*** RECORD SET

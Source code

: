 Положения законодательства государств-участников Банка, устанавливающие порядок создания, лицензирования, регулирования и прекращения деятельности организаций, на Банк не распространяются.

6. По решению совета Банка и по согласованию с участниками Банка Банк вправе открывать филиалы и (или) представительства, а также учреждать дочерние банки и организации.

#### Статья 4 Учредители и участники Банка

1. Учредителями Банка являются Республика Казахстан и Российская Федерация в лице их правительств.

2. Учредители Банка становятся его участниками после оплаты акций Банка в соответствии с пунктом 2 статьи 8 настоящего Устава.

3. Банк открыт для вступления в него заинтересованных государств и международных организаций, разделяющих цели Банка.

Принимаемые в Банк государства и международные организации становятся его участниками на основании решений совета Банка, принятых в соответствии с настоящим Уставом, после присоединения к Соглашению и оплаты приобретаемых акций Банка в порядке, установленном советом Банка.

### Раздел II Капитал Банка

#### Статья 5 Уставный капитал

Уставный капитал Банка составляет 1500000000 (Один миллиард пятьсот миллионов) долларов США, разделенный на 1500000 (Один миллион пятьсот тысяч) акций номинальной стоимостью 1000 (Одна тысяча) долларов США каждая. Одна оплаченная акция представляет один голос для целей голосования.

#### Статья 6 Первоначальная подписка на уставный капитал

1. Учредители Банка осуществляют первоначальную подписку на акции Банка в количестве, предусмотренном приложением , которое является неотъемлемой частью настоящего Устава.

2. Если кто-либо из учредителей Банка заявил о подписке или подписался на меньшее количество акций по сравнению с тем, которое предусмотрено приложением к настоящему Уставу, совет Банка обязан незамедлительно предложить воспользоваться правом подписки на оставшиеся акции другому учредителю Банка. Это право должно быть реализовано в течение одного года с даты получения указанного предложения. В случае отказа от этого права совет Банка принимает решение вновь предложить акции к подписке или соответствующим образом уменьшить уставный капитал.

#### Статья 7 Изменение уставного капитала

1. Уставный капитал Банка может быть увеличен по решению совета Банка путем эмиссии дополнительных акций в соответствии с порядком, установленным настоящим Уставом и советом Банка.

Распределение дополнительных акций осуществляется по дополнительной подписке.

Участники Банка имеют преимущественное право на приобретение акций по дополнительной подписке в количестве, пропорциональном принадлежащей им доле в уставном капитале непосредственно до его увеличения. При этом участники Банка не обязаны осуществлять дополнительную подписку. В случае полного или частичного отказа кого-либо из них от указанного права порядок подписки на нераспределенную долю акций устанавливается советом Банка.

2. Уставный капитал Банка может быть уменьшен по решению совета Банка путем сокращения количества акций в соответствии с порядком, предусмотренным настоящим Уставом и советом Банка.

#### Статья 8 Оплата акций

******

Working from the data above, extract solely the lines from the one containing "6. По решению" through the one containing "#### Статья 4 Учредители и участники Банка", exactly as they appear, both included.

#### SOLUTION:
6. По решению совета Банка и по согласованию с участниками Банка Банк вправе открывать филиалы и (или) представительства, а также учреждать дочерние банки и организации.

#### Статья 4 Учредители и участники Банка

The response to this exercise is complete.